Westin's exit comes at a moment of relative calm for the network. In the past year, he has overseen successions at each of those three critical programs, installing Diane Sawyer in place of the retiring Charles Gibson at World News Tonight, George Stephanopoulos in place of Sawyer at GMA and Christiane Amanpour, hired away from CNN, in place of Stephanopoulos at ThisWeek.

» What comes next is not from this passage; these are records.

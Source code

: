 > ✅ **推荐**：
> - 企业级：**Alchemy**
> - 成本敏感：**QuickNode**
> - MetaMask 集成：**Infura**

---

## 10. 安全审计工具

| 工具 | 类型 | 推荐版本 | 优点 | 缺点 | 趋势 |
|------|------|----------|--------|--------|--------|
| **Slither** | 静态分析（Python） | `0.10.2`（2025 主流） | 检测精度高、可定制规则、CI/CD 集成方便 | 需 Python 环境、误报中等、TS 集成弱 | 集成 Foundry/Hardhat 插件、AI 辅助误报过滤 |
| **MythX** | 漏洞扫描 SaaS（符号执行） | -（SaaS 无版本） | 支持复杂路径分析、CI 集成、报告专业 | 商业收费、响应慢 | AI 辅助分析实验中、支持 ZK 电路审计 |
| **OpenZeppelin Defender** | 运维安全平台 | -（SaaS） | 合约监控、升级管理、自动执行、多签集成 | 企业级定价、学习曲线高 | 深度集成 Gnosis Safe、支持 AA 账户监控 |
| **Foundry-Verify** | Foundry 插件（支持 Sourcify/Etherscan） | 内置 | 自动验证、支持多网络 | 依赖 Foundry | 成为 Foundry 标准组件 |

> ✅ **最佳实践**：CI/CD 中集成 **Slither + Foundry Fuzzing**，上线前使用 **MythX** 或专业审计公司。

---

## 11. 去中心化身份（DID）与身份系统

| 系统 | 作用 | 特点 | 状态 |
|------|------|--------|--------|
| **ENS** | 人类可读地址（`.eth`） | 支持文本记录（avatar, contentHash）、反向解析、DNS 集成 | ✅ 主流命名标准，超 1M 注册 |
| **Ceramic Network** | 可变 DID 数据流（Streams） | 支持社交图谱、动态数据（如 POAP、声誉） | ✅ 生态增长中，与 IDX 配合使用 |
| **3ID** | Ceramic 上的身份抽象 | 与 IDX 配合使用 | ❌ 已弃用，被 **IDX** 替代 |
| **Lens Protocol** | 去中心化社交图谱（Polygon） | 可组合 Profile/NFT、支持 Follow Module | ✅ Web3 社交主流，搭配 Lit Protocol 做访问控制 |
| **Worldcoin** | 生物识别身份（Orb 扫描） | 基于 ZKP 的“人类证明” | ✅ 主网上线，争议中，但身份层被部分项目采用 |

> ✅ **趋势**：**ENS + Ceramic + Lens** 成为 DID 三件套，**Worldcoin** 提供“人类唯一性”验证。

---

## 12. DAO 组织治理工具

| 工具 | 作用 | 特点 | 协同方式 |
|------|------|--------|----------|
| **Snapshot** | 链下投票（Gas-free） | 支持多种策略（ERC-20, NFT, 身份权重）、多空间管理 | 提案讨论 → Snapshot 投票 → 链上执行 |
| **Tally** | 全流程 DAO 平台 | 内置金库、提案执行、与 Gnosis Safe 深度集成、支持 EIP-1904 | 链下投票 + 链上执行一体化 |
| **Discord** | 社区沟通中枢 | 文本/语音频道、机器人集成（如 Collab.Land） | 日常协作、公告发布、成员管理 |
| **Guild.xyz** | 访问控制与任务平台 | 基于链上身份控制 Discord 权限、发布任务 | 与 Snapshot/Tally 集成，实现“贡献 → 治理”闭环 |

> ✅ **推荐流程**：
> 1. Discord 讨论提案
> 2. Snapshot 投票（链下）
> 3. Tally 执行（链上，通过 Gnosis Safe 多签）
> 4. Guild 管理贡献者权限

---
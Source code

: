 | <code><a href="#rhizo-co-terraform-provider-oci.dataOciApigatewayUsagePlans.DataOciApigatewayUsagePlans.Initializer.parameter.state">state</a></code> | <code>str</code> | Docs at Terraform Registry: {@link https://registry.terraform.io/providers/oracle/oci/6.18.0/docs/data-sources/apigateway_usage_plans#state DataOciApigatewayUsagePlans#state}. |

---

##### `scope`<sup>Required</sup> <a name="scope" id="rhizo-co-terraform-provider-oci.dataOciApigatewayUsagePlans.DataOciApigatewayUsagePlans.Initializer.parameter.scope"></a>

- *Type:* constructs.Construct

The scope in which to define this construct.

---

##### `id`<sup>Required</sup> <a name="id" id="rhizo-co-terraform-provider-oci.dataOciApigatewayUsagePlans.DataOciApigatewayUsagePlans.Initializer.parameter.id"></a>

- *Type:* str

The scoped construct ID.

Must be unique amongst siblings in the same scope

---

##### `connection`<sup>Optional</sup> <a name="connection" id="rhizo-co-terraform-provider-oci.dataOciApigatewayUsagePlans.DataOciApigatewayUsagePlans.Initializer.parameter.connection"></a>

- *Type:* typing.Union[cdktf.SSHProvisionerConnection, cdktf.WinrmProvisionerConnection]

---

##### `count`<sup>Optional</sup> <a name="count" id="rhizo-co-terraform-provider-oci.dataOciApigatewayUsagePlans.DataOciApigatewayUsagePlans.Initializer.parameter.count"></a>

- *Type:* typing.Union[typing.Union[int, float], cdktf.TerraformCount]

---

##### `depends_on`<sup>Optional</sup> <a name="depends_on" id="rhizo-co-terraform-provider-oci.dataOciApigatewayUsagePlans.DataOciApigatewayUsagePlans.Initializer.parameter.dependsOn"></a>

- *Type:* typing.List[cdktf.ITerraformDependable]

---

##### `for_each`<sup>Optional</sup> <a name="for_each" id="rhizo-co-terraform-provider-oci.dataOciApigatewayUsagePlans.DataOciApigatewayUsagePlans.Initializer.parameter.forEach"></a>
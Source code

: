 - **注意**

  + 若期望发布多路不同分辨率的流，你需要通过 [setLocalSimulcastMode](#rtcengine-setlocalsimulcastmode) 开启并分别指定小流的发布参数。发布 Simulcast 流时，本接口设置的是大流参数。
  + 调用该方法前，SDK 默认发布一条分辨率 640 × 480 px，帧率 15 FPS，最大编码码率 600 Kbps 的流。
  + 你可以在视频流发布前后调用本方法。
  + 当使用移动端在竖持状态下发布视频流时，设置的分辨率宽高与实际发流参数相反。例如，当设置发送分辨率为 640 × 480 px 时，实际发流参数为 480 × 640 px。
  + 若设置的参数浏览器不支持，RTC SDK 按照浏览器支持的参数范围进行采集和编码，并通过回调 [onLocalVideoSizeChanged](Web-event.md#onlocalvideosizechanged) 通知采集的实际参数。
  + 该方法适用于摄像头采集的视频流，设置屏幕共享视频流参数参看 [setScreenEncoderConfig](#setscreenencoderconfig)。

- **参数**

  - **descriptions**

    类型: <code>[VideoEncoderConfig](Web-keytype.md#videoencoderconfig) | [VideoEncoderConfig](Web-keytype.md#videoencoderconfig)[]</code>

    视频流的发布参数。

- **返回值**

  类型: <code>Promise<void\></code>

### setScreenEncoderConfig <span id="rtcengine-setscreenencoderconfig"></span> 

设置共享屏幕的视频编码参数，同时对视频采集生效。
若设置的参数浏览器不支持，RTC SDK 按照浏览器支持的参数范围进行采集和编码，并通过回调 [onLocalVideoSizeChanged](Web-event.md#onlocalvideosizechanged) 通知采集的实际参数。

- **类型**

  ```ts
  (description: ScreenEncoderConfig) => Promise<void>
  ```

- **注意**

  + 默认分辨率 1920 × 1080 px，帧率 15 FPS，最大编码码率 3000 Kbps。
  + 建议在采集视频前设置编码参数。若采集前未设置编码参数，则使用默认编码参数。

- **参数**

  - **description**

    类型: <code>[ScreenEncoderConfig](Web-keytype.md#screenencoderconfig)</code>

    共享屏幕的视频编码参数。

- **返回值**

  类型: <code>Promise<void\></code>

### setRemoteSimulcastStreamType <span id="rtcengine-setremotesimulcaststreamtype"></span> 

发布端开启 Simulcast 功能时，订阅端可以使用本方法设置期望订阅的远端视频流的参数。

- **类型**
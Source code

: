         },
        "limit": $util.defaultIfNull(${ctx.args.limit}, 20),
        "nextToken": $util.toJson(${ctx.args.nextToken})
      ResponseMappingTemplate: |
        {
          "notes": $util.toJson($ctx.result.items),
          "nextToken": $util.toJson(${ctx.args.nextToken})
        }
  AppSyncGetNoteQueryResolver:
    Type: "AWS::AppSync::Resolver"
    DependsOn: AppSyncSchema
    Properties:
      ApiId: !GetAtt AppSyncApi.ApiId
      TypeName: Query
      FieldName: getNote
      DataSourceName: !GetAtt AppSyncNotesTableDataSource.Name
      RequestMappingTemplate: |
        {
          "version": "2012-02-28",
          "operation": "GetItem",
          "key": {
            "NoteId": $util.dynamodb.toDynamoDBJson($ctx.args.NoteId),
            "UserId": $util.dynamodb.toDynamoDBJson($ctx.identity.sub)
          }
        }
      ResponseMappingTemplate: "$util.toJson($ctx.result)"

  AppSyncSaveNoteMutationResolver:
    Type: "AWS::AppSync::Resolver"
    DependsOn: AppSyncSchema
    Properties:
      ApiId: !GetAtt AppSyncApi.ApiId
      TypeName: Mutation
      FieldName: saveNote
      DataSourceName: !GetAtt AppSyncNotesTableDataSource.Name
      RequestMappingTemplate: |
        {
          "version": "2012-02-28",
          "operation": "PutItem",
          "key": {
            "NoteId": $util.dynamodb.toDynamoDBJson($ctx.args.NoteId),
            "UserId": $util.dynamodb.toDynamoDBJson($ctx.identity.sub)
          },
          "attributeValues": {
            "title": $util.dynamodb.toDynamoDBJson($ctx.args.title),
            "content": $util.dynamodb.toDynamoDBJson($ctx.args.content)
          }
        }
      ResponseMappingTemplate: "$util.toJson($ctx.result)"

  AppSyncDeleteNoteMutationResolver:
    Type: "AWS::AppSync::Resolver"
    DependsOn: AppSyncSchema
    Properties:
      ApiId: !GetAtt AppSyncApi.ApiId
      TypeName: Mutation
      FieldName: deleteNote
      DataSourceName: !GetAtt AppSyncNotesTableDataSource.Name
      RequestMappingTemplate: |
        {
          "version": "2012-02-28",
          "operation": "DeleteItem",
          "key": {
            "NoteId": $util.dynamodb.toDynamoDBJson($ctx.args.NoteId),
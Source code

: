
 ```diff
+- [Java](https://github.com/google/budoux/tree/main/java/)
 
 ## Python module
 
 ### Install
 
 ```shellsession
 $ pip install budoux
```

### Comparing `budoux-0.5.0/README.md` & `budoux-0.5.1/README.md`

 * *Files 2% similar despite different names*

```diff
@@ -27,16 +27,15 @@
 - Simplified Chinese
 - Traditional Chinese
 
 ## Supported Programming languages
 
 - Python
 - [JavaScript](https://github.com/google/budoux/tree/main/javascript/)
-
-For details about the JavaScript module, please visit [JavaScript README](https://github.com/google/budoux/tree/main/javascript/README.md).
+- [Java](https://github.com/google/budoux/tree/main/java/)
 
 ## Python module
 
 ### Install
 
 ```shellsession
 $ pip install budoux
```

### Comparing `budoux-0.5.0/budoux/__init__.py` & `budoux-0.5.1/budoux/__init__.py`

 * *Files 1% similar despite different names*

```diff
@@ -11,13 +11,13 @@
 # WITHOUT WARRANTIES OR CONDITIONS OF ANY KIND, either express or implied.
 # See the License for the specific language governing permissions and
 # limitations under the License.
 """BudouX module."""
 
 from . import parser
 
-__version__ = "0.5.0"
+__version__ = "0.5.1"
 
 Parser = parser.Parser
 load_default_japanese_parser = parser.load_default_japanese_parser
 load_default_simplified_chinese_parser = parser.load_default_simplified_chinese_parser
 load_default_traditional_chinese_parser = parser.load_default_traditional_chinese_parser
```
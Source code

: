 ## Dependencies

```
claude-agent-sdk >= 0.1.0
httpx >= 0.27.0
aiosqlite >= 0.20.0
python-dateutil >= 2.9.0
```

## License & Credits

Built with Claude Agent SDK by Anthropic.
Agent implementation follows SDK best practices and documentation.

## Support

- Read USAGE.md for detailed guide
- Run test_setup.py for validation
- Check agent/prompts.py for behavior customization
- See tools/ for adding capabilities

Prizing Prestige Over Profit


He has also engineered a radical downsizing of the entire division. In February, ABC News announced plans to cut between 300 to 400 employees, the latter figure representing about 25% of the total headcount. In making this cutback, according to both published accounts and insiders' talk, Westin was going along with a mandate from his bosses, ABC Television head Anne Sweeney and Disney (DIS) Chairman Robert Iger, to increase his division's profit margin from its current slim level of around 5%.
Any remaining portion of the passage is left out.